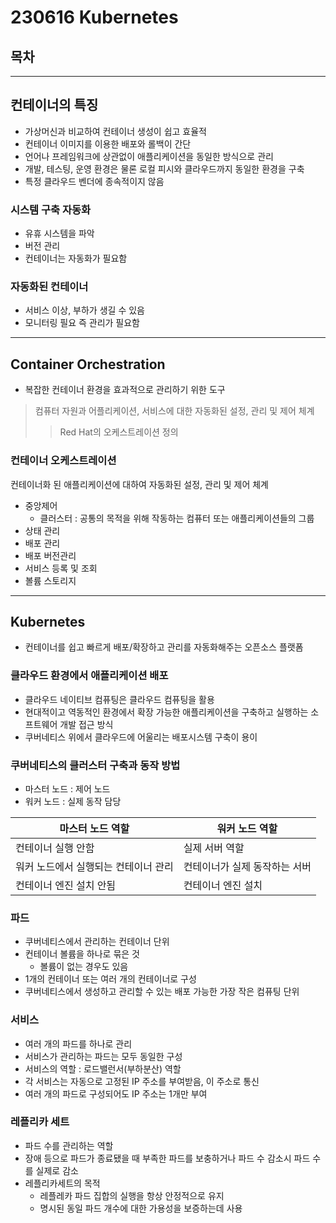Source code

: # 230616 Kubernetes
## 목차
---
## 컨테이너의 특징
- 가상머신과 비교하여 컨테이너 생성이 쉽고 효율적
- 컨테이너 이미지를 이용한 배포와 롤백이 간단
- 언어나 프레임워크에 상관없이 애플리케이션을 동일한 방식으로 관리
- 개발, 테스팅, 운영 환경은 물론 로컬 피시와 클라우드까지 동일한 환경을 구축
- 특정 클라우드 벤더에 종속적이지 않음

### 시스템 구축 자동화
- 유휴 시스템을 파악
- 버전 관리
- 컨테이너는 자동화가 필요함

### 자동화된 컨테이너
- 서비스 이상, 부하가 생길 수 있음
- 모니터링 필요 즉 관리가 필요함

---
## Container Orchestration
- 복잡한 컨테이너 환경을 효과적으로 관리하기 위한 도구
> 컴퓨터 자원과 어플리케이션, 서비스에 대한 자동화된 설정, 관리 및 제어 체계
> > Red Hat의 오케스트레이션 정의

### 컨테이너 오케스트레이션
컨테이너화 된 애플리케이션에 대하여 자동화된 설정, 관리 및 제어 체계
- 중앙제어
  - 클러스터 : 공통의 목적을 위해 작동하는 컴퓨터 또는 애플리케이션들의 그룹
- 상태 관리
- 배포 관리
- 배포 버전관리
- 서비스 등록 및 조회
- 볼륨 스토리지

---
## Kubernetes
- 컨테이너를 쉽고 빠르게 배포/확장하고 관리를 자동화해주는 오픈소스 플랫폼
### 클라우드 환경에서 애플리케이션 배포
- 클라우드 네이티브 컴퓨팅은 클라우드 컴퓨팅을 활용
- 현대적이고 역동적인 환경에서 확장 가능한 애플리케이션을 구축하고 실행하는 소프트웨어 개발 접근 방식
- 쿠버네티스 위에서 클라우드에 어울리는 배포시스템 구축이 용이

### 쿠버네티스의 클러스터 구축과 동작 방법
- 마스터 노드 : 제어 노드
- 워커 노드 : 실제 동작 담당

| 마스터 노드 역할   | 워커 노드 역할 |
| ------------------ | -------------- |
| 컨테이너 실행 안함 | 실제 서버 역할 |
| 워커 노드에서 실행되는 컨테이너 관리 | 컨테이너가 실제 동작하는 서버 | 
| 컨테이너 엔진 설치 안됨 | 컨테이너 엔진 설치 |

### 파드
- 쿠버네티스에서 관리하는 컨테이너 단위
- 컨테이너 볼륨을 하나로 묶은 것
  - 볼륨이 없는 경우도 있음
- 1개의 컨테이너 또는 여러 개의 컨테이너로 구성
- 쿠버네티스에서 생성하고 관리할 수 있는 배포 가능한 가장 작은 컴퓨팅 단위

### 서비스
- 여러 개의 파드를 하나로 관리
- 서비스가 관리하는 파드는 모두 동일한 구성
- 서비스의 역할 : 로드밸런서(부하분산) 역할
- 각 서비스는 자동으로 고정된 IP 주소를 부여받음, 이 주소로 통신
- 여러 개의 파드로 구성되어도 IP 주소는 1개만 부여


### 레플리카 세트
- 파드 수를 관리하는 역할
- 장애 등으로 파드가 종료됐을 때 부족한 파드를 보충하거나 파드 수 감소시 파드 수를 실제로 감소
- 레플리카세트의 목적
  - 레플레카 파드 집합의 실행을 항상 안정적으로 유지
  - 명시된 동일 파드 개수에 대한 가용성을 보증하는데 사용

··········

» WHAT YOU NEED TO DO
Each line that contains the string "관리하는" should be copied from the data above.

» EXERCISE ANSWER
- 쿠버네티스에서 관리하는 컨테이너 단위
- 서비스가 관리하는 파드는 모두 동일한 구성
- 파드 수를 관리하는 역할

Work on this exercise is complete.